Some stations here go off the air and all you see on the screen are the color bars. I kind of miss the sermonette, I have terrible insomnia, sometimes doze off watching Three’s Company and waking up to it, too. Not the same.
In New York in the '50s they had the jets for signoff - and then “The Modern Farmer” first thing in the morning before (silent) Farmer Gray cartoons.
Who they thought they were appealing to, besides a few truck farmers out on Long Island, I don’t know.
On a related note, back in the 1970s stations used to “Experience Operating Difficulties” and ask me to “Please Stand By” pretty often, and in the NYC area, stations often played “Age of Aquarius” until the transmission problem was resolved. Anyone else remember that?
“Age of Aquarius”? What an odd choice.
I remember cartoon cards reading, “It’s not us, it’s not you, it’s them.” It really worried me who they were.
I remember one of the stations in the San Francisco area did; I want to say KRON (which was an NBC affiliate at the time).
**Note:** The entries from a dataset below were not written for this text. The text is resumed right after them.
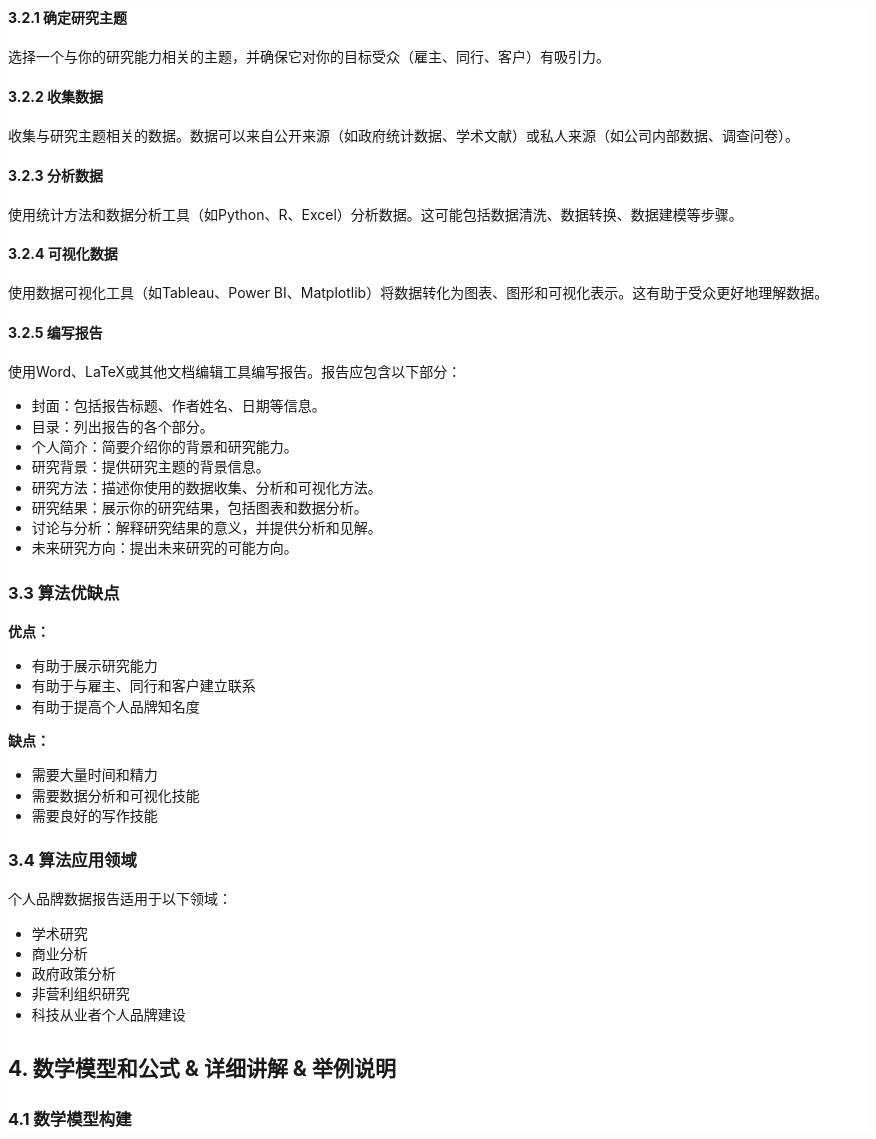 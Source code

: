 #### 3.2.1 确定研究主题

选择一个与你的研究能力相关的主题，并确保它对你的目标受众（雇主、同行、客户）有吸引力。

#### 3.2.2 收集数据

收集与研究主题相关的数据。数据可以来自公开来源（如政府统计数据、学术文献）或私人来源（如公司内部数据、调查问卷）。

#### 3.2.3 分析数据

使用统计方法和数据分析工具（如Python、R、Excel）分析数据。这可能包括数据清洗、数据转换、数据建模等步骤。

#### 3.2.4 可视化数据

使用数据可视化工具（如Tableau、Power BI、Matplotlib）将数据转化为图表、图形和可视化表示。这有助于受众更好地理解数据。

#### 3.2.5 编写报告

使用Word、LaTeX或其他文档编辑工具编写报告。报告应包含以下部分：

- 封面：包括报告标题、作者姓名、日期等信息。
- 目录：列出报告的各个部分。
- 个人简介：简要介绍你的背景和研究能力。
- 研究背景：提供研究主题的背景信息。
- 研究方法：描述你使用的数据收集、分析和可视化方法。
- 研究结果：展示你的研究结果，包括图表和数据分析。
- 讨论与分析：解释研究结果的意义，并提供分析和见解。
- 未来研究方向：提出未来研究的可能方向。

### 3.3 算法优缺点

**优点：**

- 有助于展示研究能力
- 有助于与雇主、同行和客户建立联系
- 有助于提高个人品牌知名度

**缺点：**

- 需要大量时间和精力
- 需要数据分析和可视化技能
- 需要良好的写作技能

### 3.4 算法应用领域

个人品牌数据报告适用于以下领域：

- 学术研究
- 商业分析
- 政府政策分析
- 非营利组织研究
- 科技从业者个人品牌建设

## 4. 数学模型和公式 & 详细讲解 & 举例说明

### 4.1 数学模型构建
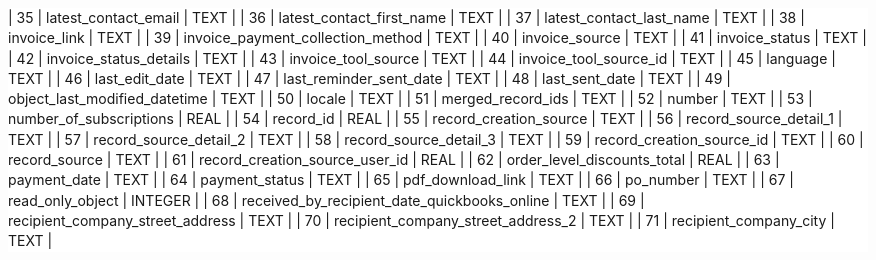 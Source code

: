 | 35           | latest_contact_email                         | TEXT    |
| 36           | latest_contact_first_name                    | TEXT    |
| 37           | latest_contact_last_name                     | TEXT    |
| 38           | invoice_link                                 | TEXT    |
| 39           | invoice_payment_collection_method            | TEXT    |
| 40           | invoice_source                               | TEXT    |
| 41           | invoice_status                               | TEXT    |
| 42           | invoice_status_details                       | TEXT    |
| 43           | invoice_tool_source                          | TEXT    |
| 44           | invoice_tool_source_id                       | TEXT    |
| 45           | language                                     | TEXT    |
| 46           | last_edit_date                               | TEXT    |
| 47           | last_reminder_sent_date                      | TEXT    |
| 48           | last_sent_date                               | TEXT    |
| 49           | object_last_modified_datetime                | TEXT    |
| 50           | locale                                       | TEXT    |
| 51           | merged_record_ids                            | TEXT    |
| 52           | number                                       | TEXT    |
| 53           | number_of_subscriptions                      | REAL    |
| 54           | record_id                                    | REAL    |
| 55           | record_creation_source                       | TEXT    |
| 56           | record_source_detail_1                       | TEXT    |
| 57           | record_source_detail_2                       | TEXT    |
| 58           | record_source_detail_3                       | TEXT    |
| 59           | record_creation_source_id                    | TEXT    |
| 60           | record_source                                | TEXT    |
| 61           | record_creation_source_user_id               | REAL    |
| 62           | order_level_discounts_total                  | REAL    |
| 63           | payment_date                                 | TEXT    |
| 64           | payment_status                               | TEXT    |
| 65           | pdf_download_link                            | TEXT    |
| 66           | po_number                                    | TEXT    |
| 67           | read_only_object                             | INTEGER |
| 68           | received_by_recipient_date_quickbooks_online | TEXT    |
| 69           | recipient_company_street_address             | TEXT    |
| 70           | recipient_company_street_address_2           | TEXT    |
| 71           | recipient_company_city                       | TEXT    |
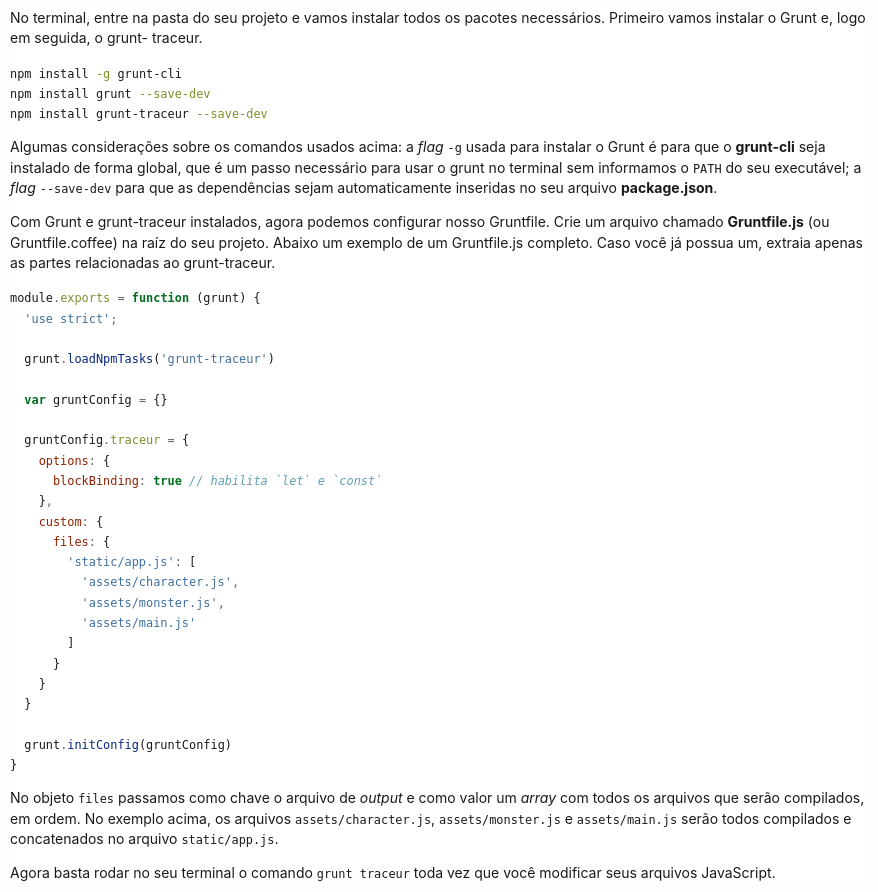 No terminal, entre na pasta do seu projeto e vamos instalar todos os pacotes
necessários. Primeiro vamos instalar o Grunt e, logo em seguida, o grunt-
traceur.

```bash
npm install -g grunt-cli
npm install grunt --save-dev
npm install grunt-traceur --save-dev
```

Algumas considerações sobre os comandos usados acima: a _flag_&nbsp;`-g` usada para
instalar o Grunt é para que o **grunt-cli** seja instalado de forma global, que
é um passo necessário para usar o grunt no terminal sem informamos o `PATH` do
seu executável; a _flag_&nbsp;`--save-dev` para que as dependências sejam
automaticamente inseridas no seu arquivo **package.json**.

Com Grunt e grunt-traceur instalados, agora podemos configurar nosso Gruntfile.
Crie um arquivo chamado **Gruntfile.js** (ou Gruntfile.coffee) na raíz do seu
projeto. Abaixo um exemplo de um Gruntfile.js completo. Caso você já possua um,
extraia apenas as partes relacionadas ao grunt-traceur.

```javascript
module.exports = function (grunt) {
  'use strict';

  grunt.loadNpmTasks('grunt-traceur')

  var gruntConfig = {}

  gruntConfig.traceur = {
    options: {
      blockBinding: true // habilita `let` e `const`
    },
    custom: {
      files: {
        'static/app.js': [
          'assets/character.js',
          'assets/monster.js',
          'assets/main.js'
        ]
      }
    }
  }

  grunt.initConfig(gruntConfig)
}
```

No objeto `files` passamos como chave o arquivo de _output_ e como valor um
_array_ com todos os arquivos que serão compilados, em ordem. No exemplo acima,
os arquivos `assets/character.js`, `assets/monster.js` e `assets/main.js` serão
todos compilados e concatenados no arquivo `static/app.js`.

Agora basta rodar no seu terminal o comando `grunt traceur` toda vez que você
modificar seus arquivos JavaScript.
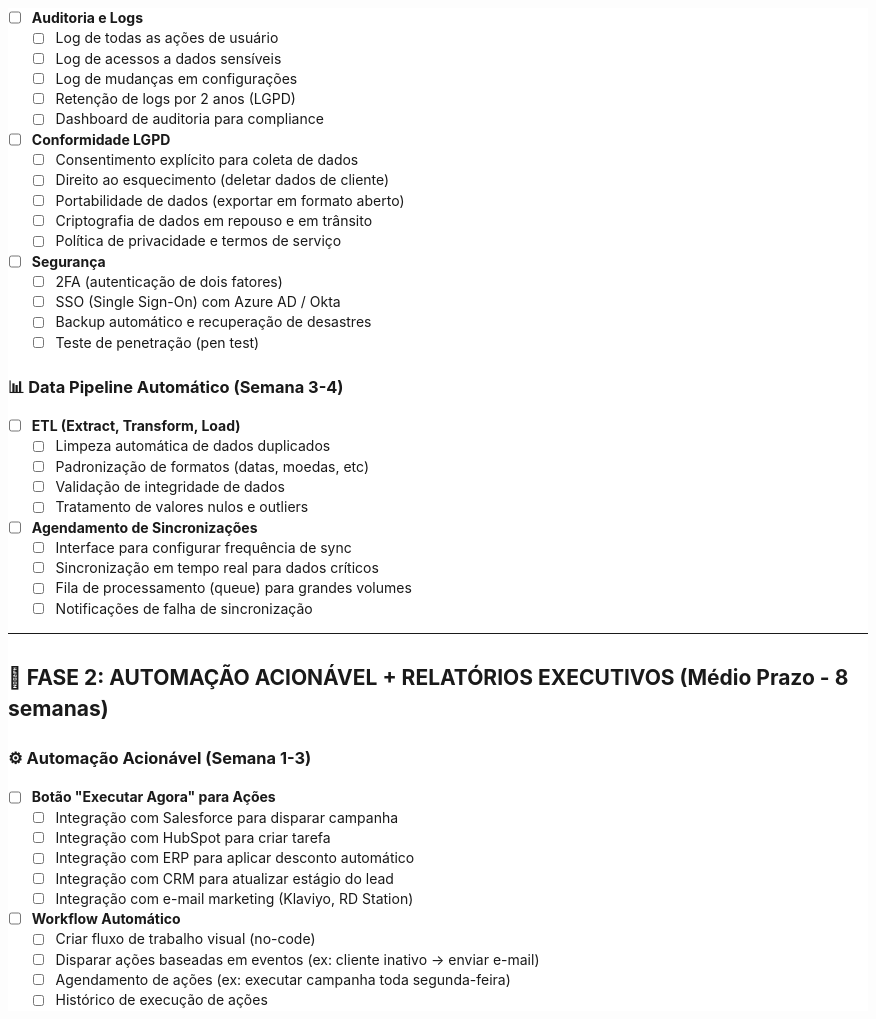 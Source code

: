- [ ] **Auditoria e Logs**
  - [ ] Log de todas as ações de usuário
  - [ ] Log de acessos a dados sensíveis
  - [ ] Log de mudanças em configurações
  - [ ] Retenção de logs por 2 anos (LGPD)
  - [ ] Dashboard de auditoria para compliance

- [ ] **Conformidade LGPD**
  - [ ] Consentimento explícito para coleta de dados
  - [ ] Direito ao esquecimento (deletar dados de cliente)
  - [ ] Portabilidade de dados (exportar em formato aberto)
  - [ ] Criptografia de dados em repouso e em trânsito
  - [ ] Política de privacidade e termos de serviço

- [ ] **Segurança**
  - [ ] 2FA (autenticação de dois fatores)
  - [ ] SSO (Single Sign-On) com Azure AD / Okta
  - [ ] Backup automático e recuperação de desastres
  - [ ] Teste de penetração (pen test)

### 📊 Data Pipeline Automático (Semana 3-4)

- [ ] **ETL (Extract, Transform, Load)**
  - [ ] Limpeza automática de dados duplicados
  - [ ] Padronização de formatos (datas, moedas, etc)
  - [ ] Validação de integridade de dados
  - [ ] Tratamento de valores nulos e outliers

- [ ] **Agendamento de Sincronizações**
  - [ ] Interface para configurar frequência de sync
  - [ ] Sincronização em tempo real para dados críticos
  - [ ] Fila de processamento (queue) para grandes volumes
  - [ ] Notificações de falha de sincronização

---

## 🚀 FASE 2: AUTOMAÇÃO ACIONÁVEL + RELATÓRIOS EXECUTIVOS (Médio Prazo - 8 semanas)

### ⚙️ Automação Acionável (Semana 1-3)

- [ ] **Botão "Executar Agora" para Ações**
  - [ ] Integração com Salesforce para disparar campanha
  - [ ] Integração com HubSpot para criar tarefa
  - [ ] Integração com ERP para aplicar desconto automático
  - [ ] Integração com CRM para atualizar estágio do lead
  - [ ] Integração com e-mail marketing (Klaviyo, RD Station)

- [ ] **Workflow Automático**
  - [ ] Criar fluxo de trabalho visual (no-code)
  - [ ] Disparar ações baseadas em eventos (ex: cliente inativo → enviar e-mail)
  - [ ] Agendamento de ações (ex: executar campanha toda segunda-feira)
  - [ ] Histórico de execução de ações

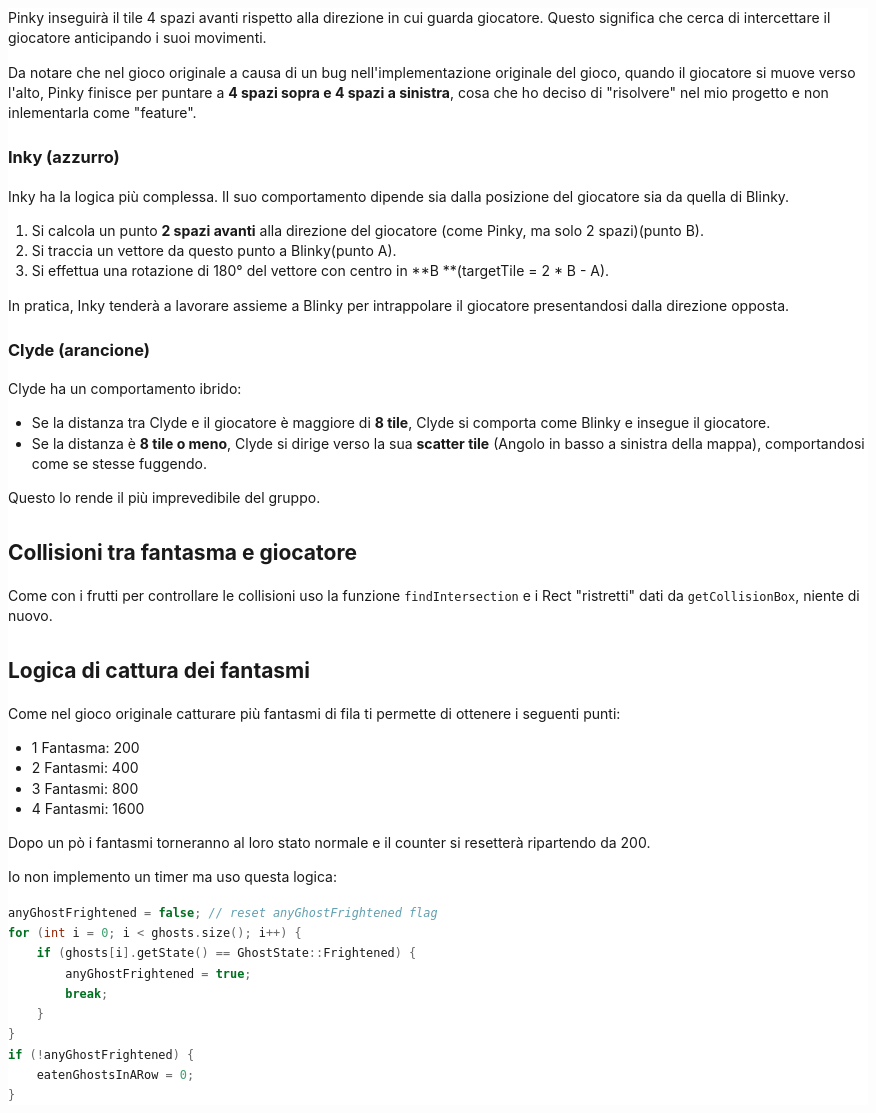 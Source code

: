 Pinky inseguirà il tile 4 spazi avanti rispetto alla direzione in cui guarda giocatore.
Questo significa che cerca di intercettare il giocatore anticipando i suoi movimenti. 

Da notare che nel gioco originale a causa di un bug nell'implementazione originale del gioco, quando il giocatore si muove verso l'alto, Pinky finisce per puntare a **4 spazi sopra e 4 spazi a sinistra**, cosa che ho deciso di "risolvere" nel mio progetto e non inlementarla come "feature".

### Inky (azzurro)

Inky ha la logica più complessa. Il suo comportamento dipende sia dalla posizione del giocatore sia da quella di Blinky.

1. Si calcola un punto **2 spazi avanti** alla direzione del giocatore (come Pinky, ma solo 2 spazi)(punto B).
2. Si traccia un vettore da questo punto a Blinky(punto A).
3. Si effettua una rotazione di 180° del vettore con centro in **B **(targetTile = 2 * B - A).

In pratica, Inky tenderà a lavorare assieme a Blinky per intrappolare il giocatore presentandosi dalla direzione opposta.

### Clyde (arancione)

Clyde ha un comportamento ibrido:

- Se la distanza tra Clyde e il giocatore è maggiore di **8 tile**, Clyde si comporta come Blinky e insegue il giocatore.
- Se la distanza è **8 tile o meno**, Clyde si dirige verso la sua **scatter tile** (Angolo in basso a sinistra della mappa), comportandosi come se stesse fuggendo.

Questo lo rende il più imprevedibile del gruppo.

## Collisioni tra fantasma e giocatore

Come con i frutti per controllare le collisioni uso la funzione `findIntersection` e i Rect "ristretti" dati da `getCollisionBox`, niente di nuovo.

## Logica di cattura dei fantasmi

Come nel gioco originale catturare più fantasmi di fila ti permette di ottenere i seguenti punti:

- 1 Fantasma: 200
- 2 Fantasmi: 400
- 3 Fantasmi: 800
- 4 Fantasmi: 1600

Dopo un pò i fantasmi torneranno al loro stato normale e il counter si resetterà ripartendo da 200.

Io non implemento un timer ma uso questa logica:

```cpp
anyGhostFrightened = false; // reset anyGhostFrightened flag
for (int i = 0; i < ghosts.size(); i++) {
    if (ghosts[i].getState() == GhostState::Frightened) {
        anyGhostFrightened = true;
        break;
    }
}
if (!anyGhostFrightened) {
    eatenGhostsInARow = 0;
}
```
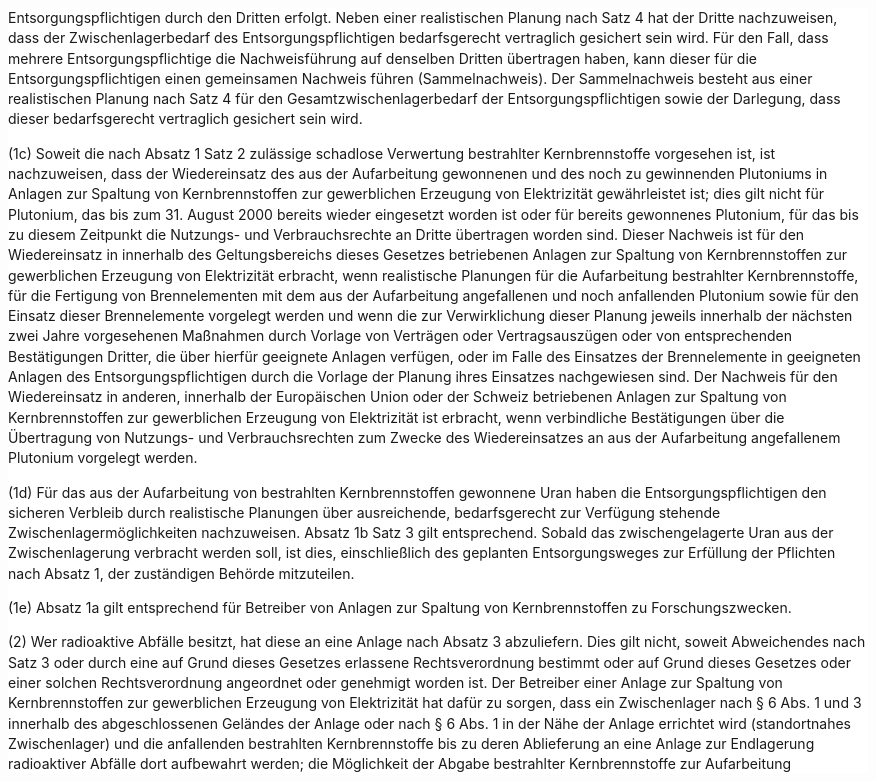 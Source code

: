 Entsorgungspflichtigen durch den Dritten erfolgt. Neben einer
realistischen Planung nach Satz 4 hat der Dritte nachzuweisen, dass
der Zwischenlagerbedarf des Entsorgungspflichtigen bedarfsgerecht
vertraglich gesichert sein wird. Für den Fall, dass mehrere
Entsorgungspflichtige die Nachweisführung auf denselben Dritten
übertragen haben, kann dieser für die Entsorgungspflichtigen einen
gemeinsamen Nachweis führen (Sammelnachweis). Der Sammelnachweis
besteht aus einer realistischen Planung nach Satz 4 für den
Gesamtzwischenlagerbedarf der Entsorgungspflichtigen sowie der
Darlegung, dass dieser bedarfsgerecht vertraglich gesichert sein wird.

(1c) Soweit die nach Absatz 1 Satz 2 zulässige schadlose Verwertung
bestrahlter Kernbrennstoffe vorgesehen ist, ist nachzuweisen, dass der
Wiedereinsatz des aus der Aufarbeitung gewonnenen und des noch zu
gewinnenden Plutoniums in Anlagen zur Spaltung von Kernbrennstoffen
zur gewerblichen Erzeugung von Elektrizität gewährleistet ist; dies
gilt nicht für Plutonium, das bis zum 31. August 2000 bereits wieder
eingesetzt worden ist oder für bereits gewonnenes Plutonium, für das
bis zu diesem Zeitpunkt die Nutzungs- und Verbrauchsrechte an Dritte
übertragen worden sind. Dieser Nachweis ist für den Wiedereinsatz in
innerhalb des Geltungsbereichs dieses Gesetzes betriebenen Anlagen zur
Spaltung von Kernbrennstoffen zur gewerblichen Erzeugung von
Elektrizität erbracht, wenn realistische Planungen für die
Aufarbeitung bestrahlter Kernbrennstoffe, für die Fertigung von
Brennelementen mit dem aus der Aufarbeitung angefallenen und noch
anfallenden Plutonium sowie für den Einsatz dieser Brennelemente
vorgelegt werden und wenn die zur Verwirklichung dieser Planung
jeweils innerhalb der nächsten zwei Jahre vorgesehenen Maßnahmen durch
Vorlage von Verträgen oder Vertragsauszügen oder von entsprechenden
Bestätigungen Dritter, die über hierfür geeignete Anlagen verfügen,
oder im Falle des Einsatzes der Brennelemente in geeigneten Anlagen
des Entsorgungspflichtigen durch die Vorlage der Planung ihres
Einsatzes nachgewiesen sind. Der Nachweis für den Wiedereinsatz in
anderen, innerhalb der Europäischen Union oder der Schweiz betriebenen
Anlagen zur Spaltung von Kernbrennstoffen zur gewerblichen Erzeugung
von Elektrizität ist erbracht, wenn verbindliche Bestätigungen über
die Übertragung von Nutzungs- und Verbrauchsrechten zum Zwecke des
Wiedereinsatzes an aus der Aufarbeitung angefallenem Plutonium
vorgelegt werden.

(1d) Für das aus der Aufarbeitung von bestrahlten Kernbrennstoffen
gewonnene Uran haben die Entsorgungspflichtigen den sicheren Verbleib
durch realistische Planungen über ausreichende, bedarfsgerecht zur
Verfügung stehende Zwischenlagermöglichkeiten nachzuweisen. Absatz 1b
Satz 3 gilt entsprechend. Sobald das zwischengelagerte Uran aus der
Zwischenlagerung verbracht werden soll, ist dies, einschließlich des
geplanten Entsorgungsweges zur Erfüllung der Pflichten nach Absatz 1,
der zuständigen Behörde mitzuteilen.

(1e) Absatz 1a gilt entsprechend für Betreiber von Anlagen zur
Spaltung von Kernbrennstoffen zu Forschungszwecken.

(2) Wer radioaktive Abfälle besitzt, hat diese an eine Anlage nach
Absatz 3 abzuliefern. Dies gilt nicht, soweit Abweichendes nach Satz 3
oder durch eine auf Grund dieses Gesetzes erlassene Rechtsverordnung
bestimmt oder auf Grund dieses Gesetzes oder einer solchen
Rechtsverordnung angeordnet oder genehmigt worden ist. Der Betreiber
einer Anlage zur Spaltung von Kernbrennstoffen zur gewerblichen
Erzeugung von Elektrizität hat dafür zu sorgen, dass ein Zwischenlager
nach § 6 Abs. 1 und 3 innerhalb des abgeschlossenen Geländes der
Anlage oder nach § 6 Abs. 1 in der Nähe der Anlage errichtet wird
(standortnahes Zwischenlager) und die anfallenden bestrahlten
Kernbrennstoffe bis zu deren Ablieferung an eine Anlage zur
Endlagerung radioaktiver Abfälle dort aufbewahrt werden; die
Möglichkeit der Abgabe bestrahlter Kernbrennstoffe zur Aufarbeitung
IIRC, KTVU would just have a “ending its broadcasting day” announcement, and KGO would have a five-minute audio-only news report over a static screen.
Most of the stations went to static overnight; the only test pattern I remember (and it didn’t have any faces on it; it looked a lot like this) was for the local PBS station.
I remember it on some stations growing up in Alabama. (Birmingham and Huntsville stations.)
Heh. One year in the early 1980s, I got hired by the local Chief of Police to take some photographs of the honor guard the PD was supplying the groundhog that year. Groundhog Day was still almost entirely a local event in those days and attracted no tourists and very few local spectators. The weather was pretty miserable that year and the whole “crowd” on Gobbler’s Knob consisted of the Groundhog Club, the honor guard, the WJAC Johnstown film crew, and a few photographers. That evening, footage of The Great Event was on all the tv stations, so I know they were running channel 6’s footage with their own commentary.
As someone living out on Long Island (across the street from a potato farm), I can say it didn’t appeal to us.